What the task requires: Leaving out all images, write out the records that follow exactly.

* * * * * * * * *

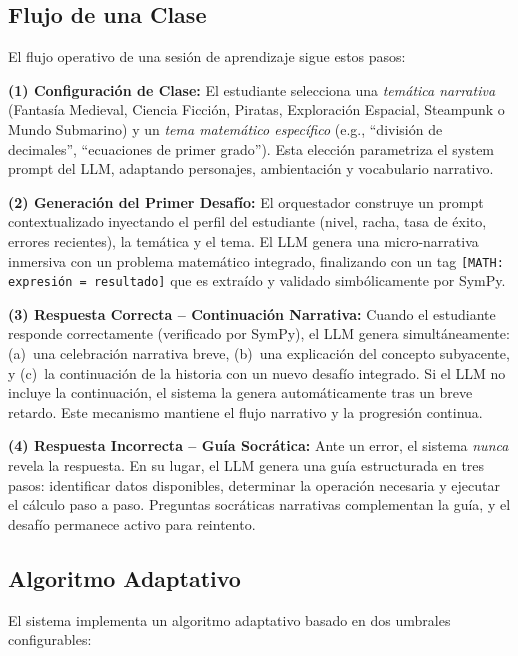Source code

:\documentclass{ieeetj}
\begin{document}
\subsection{Flujo de una Clase}

El flujo operativo de una sesi\'on de aprendizaje sigue estos pasos:

\textbf{(1) Configuraci\'on de Clase:} El estudiante selecciona una \textit{tem\'atica narrativa} (Fantas\'ia Medieval, Ciencia Ficci\'on, Piratas, Exploraci\'on Espacial, Steampunk o Mundo Submarino) y un \textit{tema matem\'atico espec\'ifico} (e.g., ``divisi\'on de decimales'', ``ecuaciones de primer grado''). Esta elecci\'on parametriza el system prompt del LLM, adaptando personajes, ambientaci\'on y vocabulario narrativo.

\textbf{(2) Generaci\'on del Primer Desaf\'io:} El orquestador construye un prompt contextualizado inyectando el perfil del estudiante (nivel, racha, tasa de \'exito, errores recientes), la tem\'atica y el tema. El LLM genera una micro-narrativa inmersiva con un problema matem\'atico integrado, finalizando con un tag \texttt{[MATH: expresi\'on = resultado]} que es extra\'ido y validado simb\'olicamente por SymPy.

\textbf{(3) Respuesta Correcta -- Continuaci\'on Narrativa:} Cuando el estudiante responde correctamente (verificado por SymPy), el LLM genera simult\'aneamente: (a)~una celebraci\'on narrativa breve, (b)~una explicaci\'on del concepto subyacente, y (c)~la continuaci\'on de la historia con un nuevo desaf\'io integrado. Si el LLM no incluye la continuaci\'on, el sistema la genera autom\'aticamente tras un breve retardo. Este mecanismo mantiene el flujo narrativo y la progresi\'on continua.

\textbf{(4) Respuesta Incorrecta -- Gu\'ia Socr\'atica:} Ante un error, el sistema \textit{nunca} revela la respuesta. En su lugar, el LLM genera una gu\'ia estructurada en tres pasos: identificar datos disponibles, determinar la operaci\'on necesaria y ejecutar el c\'alculo paso a paso. Preguntas socr\'aticas narrativas complementan la gu\'ia, y el desaf\'io permanece activo para reintento.

\subsection{Algoritmo Adaptativo}

El sistema implementa un algoritmo adaptativo basado en dos umbrales configurables:
\end{document}
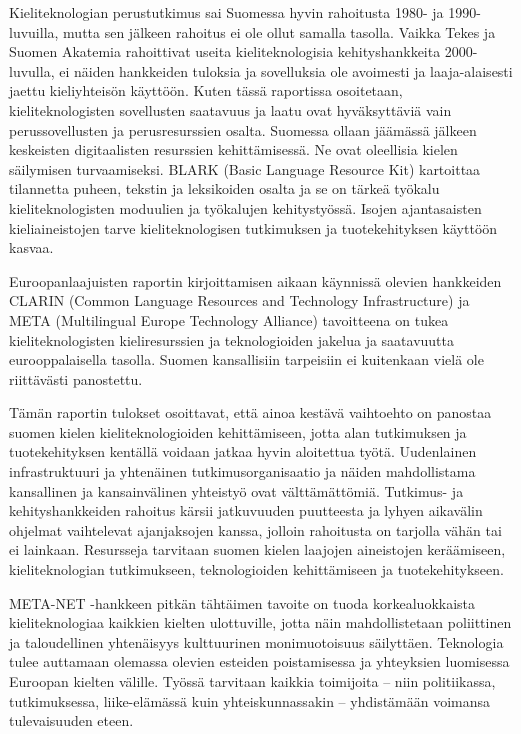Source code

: \begin{multicols}{2}
Kieliteknologian perustutkimus sai Suomessa hyvin rahoitusta 1980- ja 1990-luvuilla, mutta sen jälkeen rahoitus ei ole ollut samalla tasolla. Vaikka Tekes ja Suomen Akatemia rahoittivat useita kieliteknologisia kehityshankkeita 2000-luvulla, ei näiden hankkeiden tuloksia ja sovelluksia ole avoimesti ja laaja-alaisesti jaettu kieliyhteisön käyttöön. Kuten tässä raportissa osoitetaan, kieliteknologisten sovellusten saatavuus ja laatu ovat hyväksyttäviä vain perussovellusten ja perusresurssien osalta. Suomessa ollaan jäämässä jälkeen keskeisten digitaalisten resurssien kehittämisessä. Ne ovat oleellisia kielen säilymisen turvaamiseksi. BLARK (Basic Language Resource Kit) kartoittaa tilannetta puheen, tekstin ja leksikoiden osalta ja se on tärkeä työkalu kieliteknologisten moduulien ja työkalujen kehitystyössä. Isojen ajantasaisten kieliaineistojen tarve kieliteknologisen tutkimuksen ja tuotekehityksen käyttöön kasvaa.

Euroopanlaajuisten raportin kirjoittamisen aikaan käynnissä olevien hankkeiden CLARIN (Common Language Resources and Technology Infrastructure) ja META (Multilingual Europe Technology Alliance) tavoitteena on tukea kieliteknologisten kieliresurssien ja teknologioiden jakelua ja saatavuutta eurooppalaisella tasolla. Suomen kansallisiin tarpeisiin ei kuitenkaan vielä ole riittävästi panostettu.

Tämän raportin tulokset osoittavat, että ainoa kestävä vaihtoehto on panostaa suomen kielen kieliteknologioiden kehittämiseen, jotta alan tutkimuksen ja tuotekehityksen kentällä voidaan jatkaa hyvin aloitettua työtä. Uudenlainen infrastruktuuri ja yhtenäinen tutkimusorganisaatio ja näiden mahdollistama kansallinen ja kansainvälinen yhteistyö ovat välttämättömiä. Tutkimus- ja kehityshankkeiden rahoitus kärsii jatkuvuuden puutteesta ja lyhyen aikavälin ohjelmat vaihtelevat ajanjaksojen kanssa, jolloin rahoitusta on tarjolla vähän tai ei lainkaan. Resursseja tarvitaan suomen kielen laajojen aineistojen keräämiseen, kieliteknologian tutkimukseen, teknologioiden kehittämiseen ja tuotekehitykseen.

META-NET -hankkeen pitkän tähtäimen tavoite on tuoda korkealuokkaista kieliteknologiaa kaikkien kielten ulottuville, jotta näin mahdollistetaan poliittinen ja taloudellinen yhtenäisyys kulttuurinen monimuotoisuus säilyttäen. Teknologia tulee auttamaan olemassa olevien esteiden poistamisessa ja yhteyksien luomisessa Euroopan kielten välille. Työssä tarvitaan kaikkia toimijoita – niin politiikassa, tutkimuksessa, liike-elämässä kuin yhteiskunnassakin – yhdistämään voimansa tulevaisuuden eteen.  
\end{multicols}

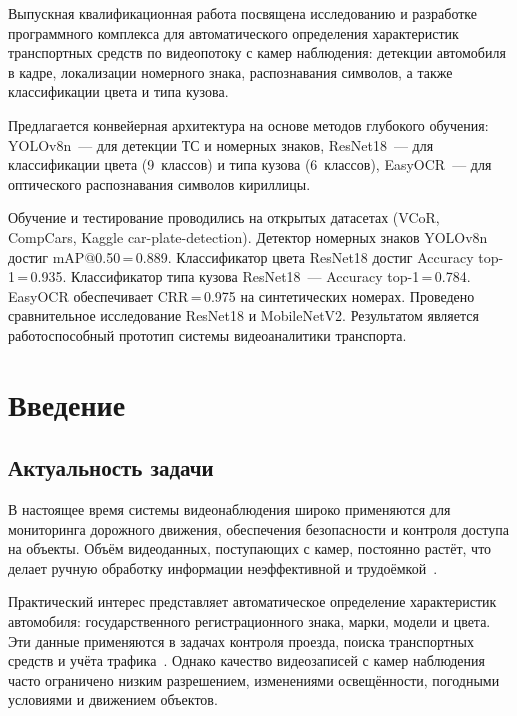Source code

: \documentclass[14pt,a4paper]{report}
\numberwithin{equation}{chapter}
\numberwithin{figure}{chapter}
\numberwithin{table}{chapter}
\begin{document}
Выпускная квалификационная работа посвящена исследованию и разработке программного
комплекса для автоматического определения характеристик транспортных средств по
видеопотоку с камер наблюдения: детекции автомобиля в кадре, локализации
номерного знака, распознавания символов, а также классификации цвета и типа кузова.

Предлагается конвейерная архитектура на основе методов глубокого обучения:
YOLOv8n~--- для детекции ТС и номерных знаков, ResNet18~--- для классификации
цвета (9~классов) и типа кузова (6~классов), EasyOCR~--- для оптического
распознавания символов кириллицы.

Обучение и тестирование проводились на открытых датасетах (VCoR, CompCars,
Kaggle car-plate-detection). Детектор номерных знаков YOLOv8n достиг
mAP@0.50\,=\,0.889. Классификатор цвета ResNet18 достиг Accuracy
top-1\,=\,0.935. Классификатор типа кузова ResNet18~--- Accuracy
top-1\,=\,0.784. EasyOCR обеспечивает CRR\,=\,0.975 на синтетических
номерах. Проведено сравнительное исследование ResNet18 и MobileNetV2.
Результатом является работоспособный прототип системы видеоаналитики транспорта.

\tableofcontents

\chapter{Введение}

\section{Актуальность задачи}

В настоящее время системы видеонаблюдения широко применяются для мониторинга
дорожного движения, обеспечения безопасности и контроля доступа на объекты.
Объём видеоданных, поступающих с камер, постоянно растёт, что делает ручную
обработку информации неэффективной и трудоёмкой~\cite{abramov2019}.

Практический интерес представляет автоматическое определение характеристик
автомобиля: государственного регистрационного знака, марки, модели и цвета.
Эти данные применяются в задачах контроля проезда, поиска транспортных средств
и учёта трафика~\cite{survey2021}. Однако качество видеозаписей с камер
наблюдения часто ограничено низким разрешением, изменениями освещённости,
погодными условиями и движением объектов.
\end{document}
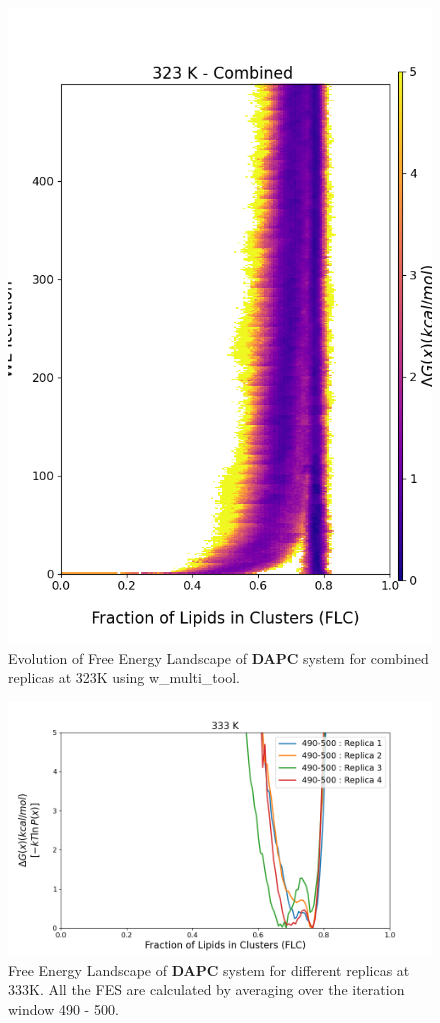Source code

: \documentclass{biophys-new}
\begin{document}
\begin{figure}[hbt!]
\centering
\includegraphics[width=0.8\linewidth]{all_plots/ClusterLipids2Total/DPPC_DAPC_CHOL/323K/Evolution_DAPC_MULTI__323_ClusterLipids2Total.png}
\caption{Evolution of Free Energy Landscape of \textbf{DAPC} system for combined replicas at 323K using w\_multi\_tool.}
\label{fig:view}

\end{figure}


\begin{figure}[hbt!]
\centering
\includegraphics[width=1.1\linewidth]{all_plots/ClusterLipids2Total/DPPC_DAPC_CHOL/333K/Average_DAPC_333_ClusterLipids2Total.png}
\caption{Free Energy Landscape of \textbf{DAPC} system for different replicas at 333K. All the FES are calculated by averaging over the iteration window 490 - 500.}
\label{fig:view}

\end{figure}
\end{document}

* * * * * * * * *

Response to this task:
Source code

:\documentclass{ieeetj}
\begin{document}
\subsection{Flujo de una Clase}

El flujo operativo de una sesi\'on de aprendizaje sigue estos pasos:

\textbf{(1) Configuraci\'on de Clase:} El estudiante selecciona una \textit{tem\'atica narrativa} (Fantas\'ia Medieval, Ciencia Ficci\'on, Piratas, Exploraci\'on Espacial, Steampunk o Mundo Submarino) y un \textit{tema matem\'atico espec\'ifico} (e.g., ``divisi\'on de decimales'', ``ecuaciones de primer grado''). Esta elecci\'on parametriza el system prompt del LLM, adaptando personajes, ambientaci\'on y vocabulario narrativo.

\textbf{(2) Generaci\'on del Primer Desaf\'io:} El orquestador construye un prompt contextualizado inyectando el perfil del estudiante (nivel, racha, tasa de \'exito, errores recientes), la tem\'atica y el tema. El LLM genera una micro-narrativa inmersiva con un problema matem\'atico integrado, finalizando con un tag \texttt{[MATH: expresi\'on = resultado]} que es extra\'ido y validado simb\'olicamente por SymPy.

\textbf{(3) Respuesta Correcta -- Continuaci\'on Narrativa:} Cuando el estudiante responde correctamente (verificado por SymPy), el LLM genera simult\'aneamente: (a)~una celebraci\'on narrativa breve, (b)~una explicaci\'on del concepto subyacente, y (c)~la continuaci\'on de la historia con un nuevo desaf\'io integrado. Si el LLM no incluye la continuaci\'on, el sistema la genera autom\'aticamente tras un breve retardo. Este mecanismo mantiene el flujo narrativo y la progresi\'on continua.

\textbf{(4) Respuesta Incorrecta -- Gu\'ia Socr\'atica:} Ante un error, el sistema \textit{nunca} revela la respuesta. En su lugar, el LLM genera una gu\'ia estructurada en tres pasos: identificar datos disponibles, determinar la operaci\'on necesaria y ejecutar el c\'alculo paso a paso. Preguntas socr\'aticas narrativas complementan la gu\'ia, y el desaf\'io permanece activo para reintento.

\subsection{Algoritmo Adaptativo}

El sistema implementa un algoritmo adaptativo basado en dos umbrales configurables:
\end{document}
Source code

: \begin{multicols}{2}
Kieliteknologian perustutkimus sai Suomessa hyvin rahoitusta 1980- ja 1990-luvuilla, mutta sen jälkeen rahoitus ei ole ollut samalla tasolla. Vaikka Tekes ja Suomen Akatemia rahoittivat useita kieliteknologisia kehityshankkeita 2000-luvulla, ei näiden hankkeiden tuloksia ja sovelluksia ole avoimesti ja laaja-alaisesti jaettu kieliyhteisön käyttöön. Kuten tässä raportissa osoitetaan, kieliteknologisten sovellusten saatavuus ja laatu ovat hyväksyttäviä vain perussovellusten ja perusresurssien osalta. Suomessa ollaan jäämässä jälkeen keskeisten digitaalisten resurssien kehittämisessä. Ne ovat oleellisia kielen säilymisen turvaamiseksi. BLARK (Basic Language Resource Kit) kartoittaa tilannetta puheen, tekstin ja leksikoiden osalta ja se on tärkeä työkalu kieliteknologisten moduulien ja työkalujen kehitystyössä. Isojen ajantasaisten kieliaineistojen tarve kieliteknologisen tutkimuksen ja tuotekehityksen käyttöön kasvaa.

Euroopanlaajuisten raportin kirjoittamisen aikaan käynnissä olevien hankkeiden CLARIN (Common Language Resources and Technology Infrastructure) ja META (Multilingual Europe Technology Alliance) tavoitteena on tukea kieliteknologisten kieliresurssien ja teknologioiden jakelua ja saatavuutta eurooppalaisella tasolla. Suomen kansallisiin tarpeisiin ei kuitenkaan vielä ole riittävästi panostettu.

Tämän raportin tulokset osoittavat, että ainoa kestävä vaihtoehto on panostaa suomen kielen kieliteknologioiden kehittämiseen, jotta alan tutkimuksen ja tuotekehityksen kentällä voidaan jatkaa hyvin aloitettua työtä. Uudenlainen infrastruktuuri ja yhtenäinen tutkimusorganisaatio ja näiden mahdollistama kansallinen ja kansainvälinen yhteistyö ovat välttämättömiä. Tutkimus- ja kehityshankkeiden rahoitus kärsii jatkuvuuden puutteesta ja lyhyen aikavälin ohjelmat vaihtelevat ajanjaksojen kanssa, jolloin rahoitusta on tarjolla vähän tai ei lainkaan. Resursseja tarvitaan suomen kielen laajojen aineistojen keräämiseen, kieliteknologian tutkimukseen, teknologioiden kehittämiseen ja tuotekehitykseen.

META-NET -hankkeen pitkän tähtäimen tavoite on tuoda korkealuokkaista kieliteknologiaa kaikkien kielten ulottuville, jotta näin mahdollistetaan poliittinen ja taloudellinen yhtenäisyys kulttuurinen monimuotoisuus säilyttäen. Teknologia tulee auttamaan olemassa olevien esteiden poistamisessa ja yhteyksien luomisessa Euroopan kielten välille. Työssä tarvitaan kaikkia toimijoita – niin politiikassa, tutkimuksessa, liike-elämässä kuin yhteiskunnassakin – yhdistämään voimansa tulevaisuuden eteen.  
\end{multicols}

Source code

: \documentclass[14pt,a4paper]{report}
\numberwithin{equation}{chapter}
\numberwithin{figure}{chapter}
\numberwithin{table}{chapter}
\begin{document}
Выпускная квалификационная работа посвящена исследованию и разработке программного
комплекса для автоматического определения характеристик транспортных средств по
видеопотоку с камер наблюдения: детекции автомобиля в кадре, локализации
номерного знака, распознавания символов, а также классификации цвета и типа кузова.

Предлагается конвейерная архитектура на основе методов глубокого обучения:
YOLOv8n~--- для детекции ТС и номерных знаков, ResNet18~--- для классификации
цвета (9~классов) и типа кузова (6~классов), EasyOCR~--- для оптического
распознавания символов кириллицы.

Обучение и тестирование проводились на открытых датасетах (VCoR, CompCars,
Kaggle car-plate-detection). Детектор номерных знаков YOLOv8n достиг
mAP@0.50\,=\,0.889. Классификатор цвета ResNet18 достиг Accuracy
top-1\,=\,0.935. Классификатор типа кузова ResNet18~--- Accuracy
top-1\,=\,0.784. EasyOCR обеспечивает CRR\,=\,0.975 на синтетических
номерах. Проведено сравнительное исследование ResNet18 и MobileNetV2.
Результатом является работоспособный прототип системы видеоаналитики транспорта.

\tableofcontents

\chapter{Введение}

\section{Актуальность задачи}

В настоящее время системы видеонаблюдения широко применяются для мониторинга
дорожного движения, обеспечения безопасности и контроля доступа на объекты.
Объём видеоданных, поступающих с камер, постоянно растёт, что делает ручную
обработку информации неэффективной и трудоёмкой~\cite{abramov2019}.

Практический интерес представляет автоматическое определение характеристик
автомобиля: государственного регистрационного знака, марки, модели и цвета.
Эти данные применяются в задачах контроля проезда, поиска транспортных средств
и учёта трафика~\cite{survey2021}. Однако качество видеозаписей с камер
наблюдения часто ограничено низким разрешением, изменениями освещённости,
погодными условиями и движением объектов.
\end{document}
Source code

: \documentclass{biophys-new}
\begin{document}
\begin{figure}[hbt!]
\centering
\includegraphics[width=0.8\linewidth]{all_plots/ClusterLipids2Total/DPPC_DAPC_CHOL/323K/Evolution_DAPC_MULTI__323_ClusterLipids2Total.png}
\caption{Evolution of Free Energy Landscape of \textbf{DAPC} system for combined replicas at 323K using w\_multi\_tool.}
\label{fig:view}

\end{figure}


\begin{figure}[hbt!]
\centering
\includegraphics[width=1.1\linewidth]{all_plots/ClusterLipids2Total/DPPC_DAPC_CHOL/333K/Average_DAPC_333_ClusterLipids2Total.png}
\caption{Free Energy Landscape of \textbf{DAPC} system for different replicas at 333K. All the FES are calculated by averaging over the iteration window 490 - 500.}
\label{fig:view}

\end{figure}
\end{document}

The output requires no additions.